[Source texts of formatted documents]
◆ ◆ ◆ ◆ ◆

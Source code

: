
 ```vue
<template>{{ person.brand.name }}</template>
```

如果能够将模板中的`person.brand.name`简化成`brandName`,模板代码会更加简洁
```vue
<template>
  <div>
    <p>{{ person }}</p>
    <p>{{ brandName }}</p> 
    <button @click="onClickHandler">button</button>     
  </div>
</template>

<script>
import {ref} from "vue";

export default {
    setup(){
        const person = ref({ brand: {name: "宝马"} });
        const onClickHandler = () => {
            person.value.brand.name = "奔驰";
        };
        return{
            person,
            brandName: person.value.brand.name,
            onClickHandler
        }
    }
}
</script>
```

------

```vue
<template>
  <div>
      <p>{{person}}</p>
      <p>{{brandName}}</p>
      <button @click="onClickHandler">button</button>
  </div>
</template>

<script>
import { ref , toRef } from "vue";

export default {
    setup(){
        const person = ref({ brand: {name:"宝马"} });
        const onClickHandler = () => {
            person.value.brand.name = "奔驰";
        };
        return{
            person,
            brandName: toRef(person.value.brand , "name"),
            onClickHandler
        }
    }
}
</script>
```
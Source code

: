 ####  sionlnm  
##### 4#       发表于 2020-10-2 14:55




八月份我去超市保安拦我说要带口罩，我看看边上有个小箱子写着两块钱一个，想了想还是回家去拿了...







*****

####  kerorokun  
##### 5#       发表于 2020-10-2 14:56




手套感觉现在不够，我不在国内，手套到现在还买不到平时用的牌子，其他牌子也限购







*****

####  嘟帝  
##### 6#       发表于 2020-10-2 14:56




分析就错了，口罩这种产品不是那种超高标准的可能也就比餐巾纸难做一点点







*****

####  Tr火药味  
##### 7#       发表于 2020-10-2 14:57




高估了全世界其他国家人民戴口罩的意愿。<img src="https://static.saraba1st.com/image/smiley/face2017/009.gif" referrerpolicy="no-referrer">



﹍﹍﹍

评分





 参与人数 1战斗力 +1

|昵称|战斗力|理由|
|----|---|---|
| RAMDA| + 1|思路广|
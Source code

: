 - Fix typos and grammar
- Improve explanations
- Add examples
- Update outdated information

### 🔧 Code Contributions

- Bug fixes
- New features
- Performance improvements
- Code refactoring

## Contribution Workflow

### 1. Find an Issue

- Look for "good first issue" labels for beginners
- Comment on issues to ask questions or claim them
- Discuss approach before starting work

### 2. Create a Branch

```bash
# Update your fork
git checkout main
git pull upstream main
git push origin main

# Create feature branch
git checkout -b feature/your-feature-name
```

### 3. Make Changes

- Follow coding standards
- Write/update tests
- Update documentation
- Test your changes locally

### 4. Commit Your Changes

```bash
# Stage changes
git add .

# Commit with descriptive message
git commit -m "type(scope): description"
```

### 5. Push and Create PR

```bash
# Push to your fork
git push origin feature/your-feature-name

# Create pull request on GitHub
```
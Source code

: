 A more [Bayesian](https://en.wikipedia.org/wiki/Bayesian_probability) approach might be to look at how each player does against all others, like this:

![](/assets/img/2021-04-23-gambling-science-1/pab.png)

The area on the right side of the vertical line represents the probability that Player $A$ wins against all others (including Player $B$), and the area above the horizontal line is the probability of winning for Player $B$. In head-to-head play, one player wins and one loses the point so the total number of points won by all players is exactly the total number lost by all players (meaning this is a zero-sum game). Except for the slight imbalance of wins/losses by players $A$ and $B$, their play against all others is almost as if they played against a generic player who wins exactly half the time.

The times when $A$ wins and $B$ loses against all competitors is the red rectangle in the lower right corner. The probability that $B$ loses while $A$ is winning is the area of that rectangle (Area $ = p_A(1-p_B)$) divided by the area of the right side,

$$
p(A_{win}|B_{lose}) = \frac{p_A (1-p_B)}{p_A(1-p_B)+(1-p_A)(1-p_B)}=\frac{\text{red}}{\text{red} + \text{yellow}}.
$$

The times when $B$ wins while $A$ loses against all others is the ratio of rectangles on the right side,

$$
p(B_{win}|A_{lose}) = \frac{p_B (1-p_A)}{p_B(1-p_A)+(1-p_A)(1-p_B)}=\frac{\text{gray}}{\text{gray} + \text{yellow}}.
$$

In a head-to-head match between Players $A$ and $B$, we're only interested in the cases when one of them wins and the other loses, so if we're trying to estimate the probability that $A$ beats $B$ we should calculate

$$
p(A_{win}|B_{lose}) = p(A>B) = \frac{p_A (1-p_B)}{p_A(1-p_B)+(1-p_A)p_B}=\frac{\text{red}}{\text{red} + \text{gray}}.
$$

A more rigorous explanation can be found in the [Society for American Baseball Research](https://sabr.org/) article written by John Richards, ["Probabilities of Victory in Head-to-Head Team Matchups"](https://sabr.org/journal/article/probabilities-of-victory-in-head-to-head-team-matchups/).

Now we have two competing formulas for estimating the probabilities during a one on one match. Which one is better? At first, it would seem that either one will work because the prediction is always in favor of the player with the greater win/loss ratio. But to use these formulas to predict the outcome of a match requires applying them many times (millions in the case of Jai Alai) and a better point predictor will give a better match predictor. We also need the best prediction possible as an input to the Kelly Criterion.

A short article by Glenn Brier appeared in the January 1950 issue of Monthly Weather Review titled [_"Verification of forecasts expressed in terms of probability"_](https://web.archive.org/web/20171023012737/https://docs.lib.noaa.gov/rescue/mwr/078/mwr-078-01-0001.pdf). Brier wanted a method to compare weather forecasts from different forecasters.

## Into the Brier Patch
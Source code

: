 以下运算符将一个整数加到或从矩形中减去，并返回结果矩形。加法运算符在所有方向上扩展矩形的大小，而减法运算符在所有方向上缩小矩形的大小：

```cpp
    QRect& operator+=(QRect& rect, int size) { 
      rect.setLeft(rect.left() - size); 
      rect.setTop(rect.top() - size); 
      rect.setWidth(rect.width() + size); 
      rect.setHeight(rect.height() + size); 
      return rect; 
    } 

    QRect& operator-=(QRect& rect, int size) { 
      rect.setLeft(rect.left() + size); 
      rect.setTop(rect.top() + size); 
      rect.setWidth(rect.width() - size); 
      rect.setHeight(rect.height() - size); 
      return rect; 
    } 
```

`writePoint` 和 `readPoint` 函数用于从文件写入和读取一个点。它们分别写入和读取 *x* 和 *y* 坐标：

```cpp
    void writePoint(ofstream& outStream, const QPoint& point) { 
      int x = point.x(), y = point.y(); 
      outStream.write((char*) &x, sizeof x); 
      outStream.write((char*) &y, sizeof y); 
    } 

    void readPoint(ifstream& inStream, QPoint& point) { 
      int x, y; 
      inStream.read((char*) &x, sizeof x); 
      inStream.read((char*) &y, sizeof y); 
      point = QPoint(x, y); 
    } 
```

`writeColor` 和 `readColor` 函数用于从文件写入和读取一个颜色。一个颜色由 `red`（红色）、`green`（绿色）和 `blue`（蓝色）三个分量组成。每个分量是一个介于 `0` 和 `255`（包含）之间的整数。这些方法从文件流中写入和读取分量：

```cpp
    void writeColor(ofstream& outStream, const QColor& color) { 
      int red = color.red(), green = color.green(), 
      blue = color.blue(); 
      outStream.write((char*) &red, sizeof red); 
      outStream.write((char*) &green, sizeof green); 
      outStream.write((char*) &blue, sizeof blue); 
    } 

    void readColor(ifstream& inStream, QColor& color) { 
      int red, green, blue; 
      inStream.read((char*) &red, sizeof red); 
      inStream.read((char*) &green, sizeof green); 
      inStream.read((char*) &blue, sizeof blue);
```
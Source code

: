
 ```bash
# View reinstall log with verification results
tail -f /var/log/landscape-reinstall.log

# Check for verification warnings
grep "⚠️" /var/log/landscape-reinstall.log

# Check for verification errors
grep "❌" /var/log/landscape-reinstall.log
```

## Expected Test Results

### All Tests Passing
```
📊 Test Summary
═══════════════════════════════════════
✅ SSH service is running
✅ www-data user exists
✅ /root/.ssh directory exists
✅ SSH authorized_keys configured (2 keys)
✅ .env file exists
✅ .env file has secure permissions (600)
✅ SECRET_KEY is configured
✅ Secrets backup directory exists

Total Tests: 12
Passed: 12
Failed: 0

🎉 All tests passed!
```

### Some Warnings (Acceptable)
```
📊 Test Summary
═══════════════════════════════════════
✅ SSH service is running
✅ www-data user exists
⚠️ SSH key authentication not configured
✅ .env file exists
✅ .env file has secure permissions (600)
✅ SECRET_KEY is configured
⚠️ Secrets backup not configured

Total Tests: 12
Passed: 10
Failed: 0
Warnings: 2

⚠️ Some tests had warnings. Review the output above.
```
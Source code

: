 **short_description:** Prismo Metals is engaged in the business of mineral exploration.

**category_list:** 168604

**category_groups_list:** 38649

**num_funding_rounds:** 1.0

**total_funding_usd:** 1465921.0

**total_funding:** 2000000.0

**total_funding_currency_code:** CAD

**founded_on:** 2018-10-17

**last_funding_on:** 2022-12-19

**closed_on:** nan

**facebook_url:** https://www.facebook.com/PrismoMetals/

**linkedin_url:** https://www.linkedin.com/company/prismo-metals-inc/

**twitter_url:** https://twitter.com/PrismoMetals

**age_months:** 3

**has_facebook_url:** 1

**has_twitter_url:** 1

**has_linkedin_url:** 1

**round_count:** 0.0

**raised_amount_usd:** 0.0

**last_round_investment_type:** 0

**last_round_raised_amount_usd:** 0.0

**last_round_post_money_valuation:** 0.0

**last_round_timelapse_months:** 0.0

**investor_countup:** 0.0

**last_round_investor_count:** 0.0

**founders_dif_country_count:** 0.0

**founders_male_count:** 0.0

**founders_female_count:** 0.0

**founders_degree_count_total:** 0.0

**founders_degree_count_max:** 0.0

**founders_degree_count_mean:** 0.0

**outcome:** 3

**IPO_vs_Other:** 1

◆ ◆ ◆ ◆ ◆

Search the entries for the string "const" and collect each line that has it.

        const person = ref({ brand: {name: "宝马"} });
        const onClickHandler = () => {
        const person = ref({ brand: {name:"宝马"} });
        const onClickHandler = () => {
    void writePoint(ofstream& outStream, const QPoint& point) { 
    void writeColor(ofstream& outStream, const QColor& color) { 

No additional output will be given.